> **What you need to do**: Only the pictures are to be left out; write out the rest of the data exactly.

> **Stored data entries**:
[Start of Attachment]
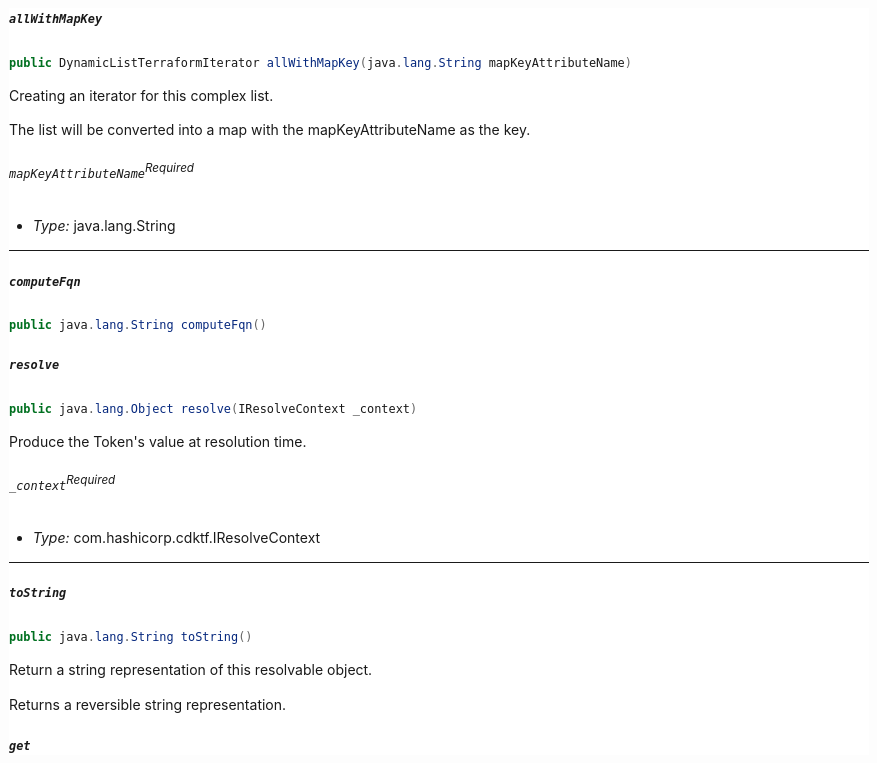 
##### `allWithMapKey` <a name="allWithMapKey" id="@cdktf/provider-postgresql.functionResource.FunctionResourceArgList.allWithMapKey"></a>

```java
public DynamicListTerraformIterator allWithMapKey(java.lang.String mapKeyAttributeName)
```

Creating an iterator for this complex list.

The list will be converted into a map with the mapKeyAttributeName as the key.

###### `mapKeyAttributeName`<sup>Required</sup> <a name="mapKeyAttributeName" id="@cdktf/provider-postgresql.functionResource.FunctionResourceArgList.allWithMapKey.parameter.mapKeyAttributeName"></a>

- *Type:* java.lang.String

---

##### `computeFqn` <a name="computeFqn" id="@cdktf/provider-postgresql.functionResource.FunctionResourceArgList.computeFqn"></a>

```java
public java.lang.String computeFqn()
```

##### `resolve` <a name="resolve" id="@cdktf/provider-postgresql.functionResource.FunctionResourceArgList.resolve"></a>

```java
public java.lang.Object resolve(IResolveContext _context)
```

Produce the Token's value at resolution time.

###### `_context`<sup>Required</sup> <a name="_context" id="@cdktf/provider-postgresql.functionResource.FunctionResourceArgList.resolve.parameter._context"></a>

- *Type:* com.hashicorp.cdktf.IResolveContext

---

##### `toString` <a name="toString" id="@cdktf/provider-postgresql.functionResource.FunctionResourceArgList.toString"></a>

```java
public java.lang.String toString()
```

Return a string representation of this resolvable object.

Returns a reversible string representation.

##### `get` <a name="get" id="@cdktf/provider-postgresql.functionResource.FunctionResourceArgList.get"></a>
[End of Attachment]
> **Task answer**:
##### `allWithMapKey` <a name="allWithMapKey" id="@cdktf/provider-postgresql.functionResource.FunctionResourceArgList.allWithMapKey"></a>

```java
public DynamicListTerraformIterator allWithMapKey(java.lang.String mapKeyAttributeName)
```

Creating an iterator for this complex list.

The list will be converted into a map with the mapKeyAttributeName as the key.

###### `mapKeyAttributeName`<sup>Required</sup> <a name="mapKeyAttributeName" id="@cdktf/provider-postgresql.functionResource.FunctionResourceArgList.allWithMapKey.parameter.mapKeyAttributeName"></a>

- *Type:* java.lang.String

---

##### `computeFqn` <a name="computeFqn" id="@cdktf/provider-postgresql.functionResource.FunctionResourceArgList.computeFqn"></a>

```java
public java.lang.String computeFqn()
```

##### `resolve` <a name="resolve" id="@cdktf/provider-postgresql.functionResource.FunctionResourceArgList.resolve"></a>

```java
public java.lang.Object resolve(IResolveContext _context)
```

Produce the Token's value at resolution time.

###### `_context`<sup>Required</sup> <a name="_context" id="@cdktf/provider-postgresql.functionResource.FunctionResourceArgList.resolve.parameter._context"></a>

- *Type:* com.hashicorp.cdktf.IResolveContext

---

##### `toString` <a name="toString" id="@cdktf/provider-postgresql.functionResource.FunctionResourceArgList.toString"></a>

```java
public java.lang.String toString()
```

Return a string representation of this resolvable object.

Returns a reversible string representation.

##### `get` <a name="get" id="@cdktf/provider-postgresql.functionResource.FunctionResourceArgList.get"></a>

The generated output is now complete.